Count every line in the entries that holds the word "files". The reply is that count alone.

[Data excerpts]
------------------------------
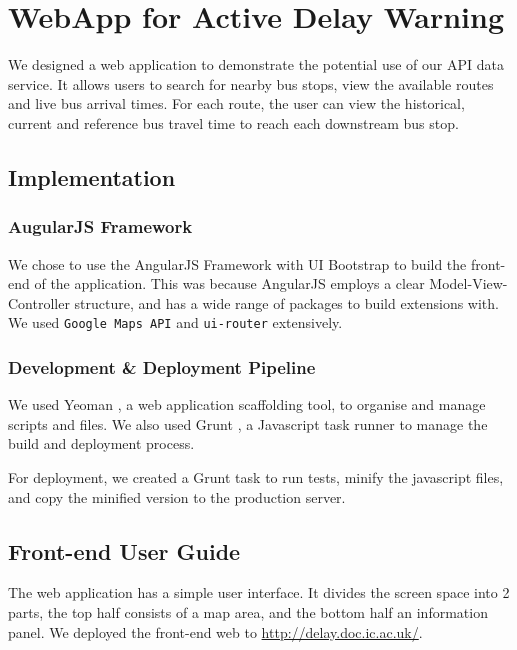 \chapter{WebApp for Active Delay Warning}
\label{ch:mobile_app}

\par We designed a web application to demonstrate the potential use of our API data service. It allows users to search for nearby bus stops, view the available routes and live bus arrival times. For each route, the user can view the historical, current and reference bus travel time to reach each downstream bus stop.

\section{Implementation}
\subsection{AugularJS Framework}
\par We chose to use the AngularJS Framework \cite{angularjs} with UI Bootstrap \cite{bootstrap} to build the front-end of the application. This was because AngularJS employs a clear Model-View-Controller structure, and has a wide range of packages to build extensions with. We used \texttt{Google Maps API} \cite{angular_google_maps} and \texttt{ui-router} \cite{ui_router} extensively.

\subsection{Development \& Deployment Pipeline}
\par We used Yeoman \cite{yeoman}, a web application scaffolding tool, to organise and manage scripts and files. We also used Grunt \cite{grunt}, a Javascript task runner to manage the build and deployment process.

\par For deployment, we created a Grunt task to run tests, minify the javascript files, and copy the minified version to the production server.

\section{Front-end User Guide}
\par The web application has a simple user interface. It divides the screen space into 2 parts, the top half consists of a map area, and the bottom half an information panel. We deployed the front-end web to \url{http://delay.doc.ic.ac.uk/}.


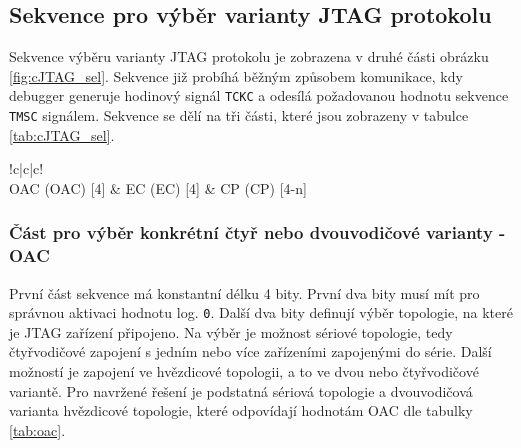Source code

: 
\subsection{Sekvence pro výběr varianty \acs{JTAG} protokolu}
Sekvence výběru varianty \acs{JTAG} protokolu je zobrazena v druhé části obrázku \ref{fig:cJTAG_sel}. Sekvence již probíhá běžným způsobem komunikace, kdy debugger generuje hodinový signál \texttt{\acs{TCKC}} a odesílá požadovanou hodnotu sekvence \texttt{\acs{TMSC}} signálem. Sekvence se dělí na tři části, které jsou zobrazeny v tabulce \ref{tab:cJTAG_sel}.

\begin{table}[!h]
  \caption{Formát sekvence pro výběr varianty \acs{JTAG} protokolu \cite{IEEE_1149-7}}
  \begin{center}
  	\small
	  \begin{tabular}{!{\vrule width 1.2pt}c|c|c!{\vrule width 1.2pt}}
				\\
				\hline
				\acl{OAC} (\acs{OAC}) [4] & \acl{EC} (\acs{EC}) [4] & \acl{CP} (\acs{CP}) [4-n]\\
		\end{tabular}
  \end{center}
	\label{tab:cJTAG_sel}
\end{table}

\subsubsection{Část pro výběr konkrétní čtyř nebo dvouvodičové varianty - \acs{OAC}}
První část sekvence má konstantní délku 4 bity. První dva bity musí mít pro správnou aktivaci hodnotu log. \texttt{0}. Další dva bity definují výběr topologie, na které je \acs{JTAG} zařízení připojeno. Na výběr je možnost sériové topologie, tedy čtyřvodičové zapojení s jedním nebo více zařízeními zapojenými do série. Další možností je zapojení ve hvězdicové topologii, a to ve dvou nebo čtyřvodičové variantě. Pro navržené řešení je podstatná sériová topologie a dvouvodičová varianta hvězdicové topologie, které odpovídají hodnotám \acs{OAC} dle tabulky \ref{tab:oac}. \cite{IEEE_1149-7}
------------------------------
• [Output of the task]:
2